Après avoir passé quelques temps à l’école des sœurs, Marianne, dès qu’elle fut un peu grande, se vit employée aux travaux de la maison : on lui fit balayer la cour, éplucher de la laine pour les matelas, récurer les chandeliers le samedi. En même temps, son père commença à devenir brutal envers elle. Et puis, il était venu d’autres enfants aux époux Rupert.

La veille du jour où Marianne devait faire sa première communion, son père lui appliqua un soufflet énorme. Il sortait d’un dîner et avait la tête échauffée. Le lendemain, elle alla à l’église avec une bosse au-dessus de l’œil. Sa belle-mère lui avait taillé un costume blanc dans une vieille robe de mariée ; elle lui avait donné, en outre, des gants de percale et des souliers puce. Néanmoins, la petite, qui ressemblait à un chien soiffé, se croyait naïvement la mieux de toutes.
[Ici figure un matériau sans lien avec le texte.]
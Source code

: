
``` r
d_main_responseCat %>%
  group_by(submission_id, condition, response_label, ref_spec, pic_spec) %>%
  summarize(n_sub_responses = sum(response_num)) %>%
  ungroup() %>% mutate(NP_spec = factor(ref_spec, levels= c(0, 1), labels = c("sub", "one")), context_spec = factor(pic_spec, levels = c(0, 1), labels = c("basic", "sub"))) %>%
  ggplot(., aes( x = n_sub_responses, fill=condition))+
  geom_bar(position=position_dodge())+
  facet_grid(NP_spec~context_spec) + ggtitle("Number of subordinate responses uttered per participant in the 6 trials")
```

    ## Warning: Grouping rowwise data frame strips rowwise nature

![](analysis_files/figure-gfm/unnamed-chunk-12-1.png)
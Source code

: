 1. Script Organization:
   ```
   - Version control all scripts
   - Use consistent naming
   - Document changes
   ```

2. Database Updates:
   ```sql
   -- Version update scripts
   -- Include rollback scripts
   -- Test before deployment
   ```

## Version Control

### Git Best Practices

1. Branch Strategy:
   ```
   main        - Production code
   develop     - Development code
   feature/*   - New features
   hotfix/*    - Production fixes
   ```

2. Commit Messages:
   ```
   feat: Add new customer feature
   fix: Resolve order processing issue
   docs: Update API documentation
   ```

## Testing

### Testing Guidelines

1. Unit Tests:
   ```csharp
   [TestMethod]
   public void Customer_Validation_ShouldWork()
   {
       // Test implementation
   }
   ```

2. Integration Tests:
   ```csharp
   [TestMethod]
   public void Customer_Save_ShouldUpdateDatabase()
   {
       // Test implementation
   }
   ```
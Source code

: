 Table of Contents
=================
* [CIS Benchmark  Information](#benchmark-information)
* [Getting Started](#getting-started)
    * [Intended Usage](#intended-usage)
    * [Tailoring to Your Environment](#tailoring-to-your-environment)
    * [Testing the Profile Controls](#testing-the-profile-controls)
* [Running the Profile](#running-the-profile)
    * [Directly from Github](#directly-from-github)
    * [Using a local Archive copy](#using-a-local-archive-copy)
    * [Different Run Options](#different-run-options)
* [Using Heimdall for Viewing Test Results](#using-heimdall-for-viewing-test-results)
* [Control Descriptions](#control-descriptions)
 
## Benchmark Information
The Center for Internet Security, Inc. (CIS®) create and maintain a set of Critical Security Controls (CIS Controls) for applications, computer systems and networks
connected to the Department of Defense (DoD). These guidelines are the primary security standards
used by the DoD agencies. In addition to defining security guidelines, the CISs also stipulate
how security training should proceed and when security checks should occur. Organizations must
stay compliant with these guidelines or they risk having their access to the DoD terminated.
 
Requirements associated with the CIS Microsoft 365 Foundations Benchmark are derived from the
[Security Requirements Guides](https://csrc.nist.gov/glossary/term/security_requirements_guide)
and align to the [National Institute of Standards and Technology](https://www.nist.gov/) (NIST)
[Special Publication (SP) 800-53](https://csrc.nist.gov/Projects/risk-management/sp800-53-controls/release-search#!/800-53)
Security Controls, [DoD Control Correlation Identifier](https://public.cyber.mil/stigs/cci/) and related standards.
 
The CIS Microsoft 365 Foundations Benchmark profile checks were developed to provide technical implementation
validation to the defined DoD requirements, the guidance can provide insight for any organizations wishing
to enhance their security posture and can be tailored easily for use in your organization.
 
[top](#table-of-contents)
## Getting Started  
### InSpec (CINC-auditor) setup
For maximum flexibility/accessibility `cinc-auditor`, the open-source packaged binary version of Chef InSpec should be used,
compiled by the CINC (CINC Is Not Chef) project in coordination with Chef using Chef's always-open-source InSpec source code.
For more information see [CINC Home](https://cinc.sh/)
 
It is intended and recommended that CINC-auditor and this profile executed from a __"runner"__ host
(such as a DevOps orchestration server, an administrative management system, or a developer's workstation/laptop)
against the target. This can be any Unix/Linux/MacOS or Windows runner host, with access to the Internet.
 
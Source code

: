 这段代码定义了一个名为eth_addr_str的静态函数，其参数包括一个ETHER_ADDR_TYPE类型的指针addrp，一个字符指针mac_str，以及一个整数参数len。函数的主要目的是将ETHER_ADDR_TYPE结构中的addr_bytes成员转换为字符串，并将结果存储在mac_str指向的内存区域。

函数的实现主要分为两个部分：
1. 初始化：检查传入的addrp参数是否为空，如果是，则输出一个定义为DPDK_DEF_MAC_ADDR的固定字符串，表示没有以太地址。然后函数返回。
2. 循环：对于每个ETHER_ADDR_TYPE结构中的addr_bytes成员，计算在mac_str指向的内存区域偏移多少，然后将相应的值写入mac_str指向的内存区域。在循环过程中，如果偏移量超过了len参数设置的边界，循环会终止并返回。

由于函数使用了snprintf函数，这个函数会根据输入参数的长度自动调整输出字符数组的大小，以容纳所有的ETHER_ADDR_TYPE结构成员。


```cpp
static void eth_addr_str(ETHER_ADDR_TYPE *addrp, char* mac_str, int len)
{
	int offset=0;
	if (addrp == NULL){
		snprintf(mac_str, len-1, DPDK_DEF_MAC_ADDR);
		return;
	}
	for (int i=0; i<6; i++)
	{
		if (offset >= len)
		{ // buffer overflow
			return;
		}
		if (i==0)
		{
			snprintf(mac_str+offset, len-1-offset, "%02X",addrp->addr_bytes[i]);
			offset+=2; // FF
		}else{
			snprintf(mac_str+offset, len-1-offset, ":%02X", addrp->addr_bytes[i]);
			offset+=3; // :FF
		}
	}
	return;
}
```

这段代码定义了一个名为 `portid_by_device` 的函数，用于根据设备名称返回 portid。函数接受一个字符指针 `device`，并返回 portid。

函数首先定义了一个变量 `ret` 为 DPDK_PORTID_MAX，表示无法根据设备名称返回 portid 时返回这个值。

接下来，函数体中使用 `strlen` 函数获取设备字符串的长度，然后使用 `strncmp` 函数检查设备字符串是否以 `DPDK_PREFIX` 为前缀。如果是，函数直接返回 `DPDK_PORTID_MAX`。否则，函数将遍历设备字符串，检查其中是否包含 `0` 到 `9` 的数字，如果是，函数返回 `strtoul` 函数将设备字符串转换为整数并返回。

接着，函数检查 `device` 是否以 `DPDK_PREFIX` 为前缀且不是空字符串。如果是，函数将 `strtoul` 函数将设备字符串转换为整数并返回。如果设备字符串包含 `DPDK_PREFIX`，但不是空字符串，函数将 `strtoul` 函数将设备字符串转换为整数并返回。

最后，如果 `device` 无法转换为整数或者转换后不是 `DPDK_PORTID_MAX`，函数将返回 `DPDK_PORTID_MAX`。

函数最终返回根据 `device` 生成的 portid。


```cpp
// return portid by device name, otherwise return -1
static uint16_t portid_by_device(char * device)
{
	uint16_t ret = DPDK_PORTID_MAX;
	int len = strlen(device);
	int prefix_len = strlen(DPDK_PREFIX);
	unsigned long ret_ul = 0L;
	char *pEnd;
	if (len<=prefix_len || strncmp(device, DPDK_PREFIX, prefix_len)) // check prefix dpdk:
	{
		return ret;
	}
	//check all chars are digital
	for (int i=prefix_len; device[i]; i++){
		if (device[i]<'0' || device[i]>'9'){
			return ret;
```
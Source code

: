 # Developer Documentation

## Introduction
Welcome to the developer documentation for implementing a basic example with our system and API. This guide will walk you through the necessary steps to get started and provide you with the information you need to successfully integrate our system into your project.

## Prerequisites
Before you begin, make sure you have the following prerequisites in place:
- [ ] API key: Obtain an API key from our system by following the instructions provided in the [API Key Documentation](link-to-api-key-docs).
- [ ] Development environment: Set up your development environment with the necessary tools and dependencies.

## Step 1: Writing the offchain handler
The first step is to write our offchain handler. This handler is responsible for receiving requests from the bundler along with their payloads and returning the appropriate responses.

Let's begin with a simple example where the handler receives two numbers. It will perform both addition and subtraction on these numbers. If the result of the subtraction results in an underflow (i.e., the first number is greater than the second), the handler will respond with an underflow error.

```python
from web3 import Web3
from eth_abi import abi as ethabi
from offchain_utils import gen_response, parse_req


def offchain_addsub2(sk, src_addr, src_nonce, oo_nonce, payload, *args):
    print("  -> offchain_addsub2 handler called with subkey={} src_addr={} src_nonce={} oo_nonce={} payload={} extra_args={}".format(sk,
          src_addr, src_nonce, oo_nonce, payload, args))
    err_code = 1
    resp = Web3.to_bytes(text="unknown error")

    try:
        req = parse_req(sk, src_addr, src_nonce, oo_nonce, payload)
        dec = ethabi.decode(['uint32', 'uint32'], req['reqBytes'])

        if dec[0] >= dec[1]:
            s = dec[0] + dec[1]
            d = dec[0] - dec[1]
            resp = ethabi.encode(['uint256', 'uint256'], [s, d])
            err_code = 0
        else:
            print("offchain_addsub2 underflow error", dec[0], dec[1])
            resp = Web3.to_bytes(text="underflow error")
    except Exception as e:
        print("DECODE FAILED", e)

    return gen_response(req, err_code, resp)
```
Marianne, à douze ans, faisait déjà les gros savonnages, et elle se levait au point du jour afin d’aller rincer le linge à la fontaine. Elle aidait aussi à la cuisine. La haine de ses parents croissait en proportion des services qu’elle leur rendait. Elle tremblait de tous ses membres quand elle entendait la voix de son père. « Arrive donc ici ! lui criait-il, et regarde-moi cela ; c’est donc bien fait, cela, c’est donc bien essuyé ? pif ! paf !… »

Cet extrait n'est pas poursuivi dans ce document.